Let us take the example given in the problem. Normalized axes are given but not in any particular order as follows.

"normalizedAxes":[0,0,1,-0.707107,0.707107,0,-0.707107,-0.707107,0]

Since we know that, the object is rotated only around the z-axis, the third column in the rotation matrix would be [0, 0, 1]. So that leaves us with two columns; let us call them axis_0, axis_1.

So,

axis_0 = [-0.707107, 0.707107, 0] 
axis_1 = [-0.707107, -0.707107, 0]

You can calculate the angle that each of this axis makes with the x-axis in the global coordinate system using the inverse tangent function. Let us say, the angle made by the axis_0 and axis_1 are angle_0 and angle_1 respectively.

Either of the following relation has to be true as we know that axis_0 and axis_1 are orthogonal.

angle_0 = angle_1 + 90 or angle_1 = angle_0 + 90

So with the aforementioned example, you can notice that,

angle_0 = 135 degrees
angle_1 = 225 degrees (-135 degrees)

As we consider the counterclockwise rotation as positive, the axis which makes the smaller angle would be the first column in the rotation matrix and the other axis would be the second column in the rotation matrix.

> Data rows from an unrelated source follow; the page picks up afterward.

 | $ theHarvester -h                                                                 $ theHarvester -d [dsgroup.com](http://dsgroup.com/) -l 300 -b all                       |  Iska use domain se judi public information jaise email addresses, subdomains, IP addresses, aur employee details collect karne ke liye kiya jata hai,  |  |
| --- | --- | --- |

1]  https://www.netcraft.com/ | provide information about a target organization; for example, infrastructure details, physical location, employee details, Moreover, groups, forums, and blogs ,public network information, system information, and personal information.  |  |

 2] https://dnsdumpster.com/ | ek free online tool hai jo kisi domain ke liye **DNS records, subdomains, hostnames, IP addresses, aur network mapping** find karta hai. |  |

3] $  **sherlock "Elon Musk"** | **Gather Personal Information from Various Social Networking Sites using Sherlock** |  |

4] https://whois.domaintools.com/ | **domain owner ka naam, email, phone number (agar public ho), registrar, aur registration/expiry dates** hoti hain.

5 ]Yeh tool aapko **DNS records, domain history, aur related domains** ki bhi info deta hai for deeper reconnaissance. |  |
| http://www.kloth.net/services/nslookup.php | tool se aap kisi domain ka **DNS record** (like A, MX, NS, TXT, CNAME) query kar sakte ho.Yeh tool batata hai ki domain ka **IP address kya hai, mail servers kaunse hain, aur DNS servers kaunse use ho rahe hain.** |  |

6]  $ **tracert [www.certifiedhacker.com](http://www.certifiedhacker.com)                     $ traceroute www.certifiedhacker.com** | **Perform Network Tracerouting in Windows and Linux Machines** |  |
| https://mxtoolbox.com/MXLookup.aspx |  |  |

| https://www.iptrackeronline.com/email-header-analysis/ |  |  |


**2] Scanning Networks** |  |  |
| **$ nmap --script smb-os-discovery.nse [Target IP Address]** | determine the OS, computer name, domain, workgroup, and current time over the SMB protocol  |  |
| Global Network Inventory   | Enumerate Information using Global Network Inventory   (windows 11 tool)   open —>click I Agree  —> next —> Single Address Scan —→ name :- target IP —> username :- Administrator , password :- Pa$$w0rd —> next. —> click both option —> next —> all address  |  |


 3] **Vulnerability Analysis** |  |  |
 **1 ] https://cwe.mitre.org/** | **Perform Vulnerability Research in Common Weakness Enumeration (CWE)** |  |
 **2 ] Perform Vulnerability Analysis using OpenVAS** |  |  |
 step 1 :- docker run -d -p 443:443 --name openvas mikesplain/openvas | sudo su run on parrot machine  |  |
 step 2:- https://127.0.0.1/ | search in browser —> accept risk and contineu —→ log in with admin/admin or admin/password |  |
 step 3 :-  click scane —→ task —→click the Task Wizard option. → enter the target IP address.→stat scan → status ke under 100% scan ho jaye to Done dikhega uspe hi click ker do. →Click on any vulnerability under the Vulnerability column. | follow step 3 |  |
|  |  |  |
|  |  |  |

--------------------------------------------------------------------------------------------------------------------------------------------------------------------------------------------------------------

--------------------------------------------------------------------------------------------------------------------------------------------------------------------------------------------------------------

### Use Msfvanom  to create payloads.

The rotation matrix, in this case, looks like the following:

[ [ -0.707107, -0.707107,  0],
  [ 0.707107,  -0.707107,  0],
  [ 0,          0,         1],
]

If you use arctan2 function, be careful handling the special cases in which the axes are rotated clockwise and rotated y-axis and x-axis lie in the first and fourth quadrant respectively.

4
meowgoesthedog On

Assuming that the normalizeAxes property has the following meaning:

[X1, X2, X3, Y1, Y2, Y3, Z1, Z2, Z3]

Then the local-to-world rotation matrix's columns are equal to the vectors XYZ:

    | X1 Y1 Z1 |
R = | X2 Y2 Z2 |
    | X3 Y3 Z3 |

The world-to-local rotation matrix is of course just the inverse (= transpose) of this:

         | X1 X2 X3 |
inv(R) = | Y1 Y2 Y3 |
         | Z1 Z2 Z3 |

Taking the translation centroid = [C1, C2, C3] into consideration:

    | X1 Y1 Z1 C1 |
T = | X2 Y2 Z2 C2 |
    | X3 Y3 Z3 C3 |
    | 0  0  0  1  |

         | X1 X2 X3 -dot(C, X) |
inv(T) = | Y1 Y2 Y3 -dot(C, Y) |
         | Z1 Z2 Z3 -dot(C, Z) |
         | 0  0  0       1     |

Not sure what dominantNormal represents (there doesn't seem to be any openly available documentation for it); might be metadata for shading, or a measure of the geometry distribution within this OBB.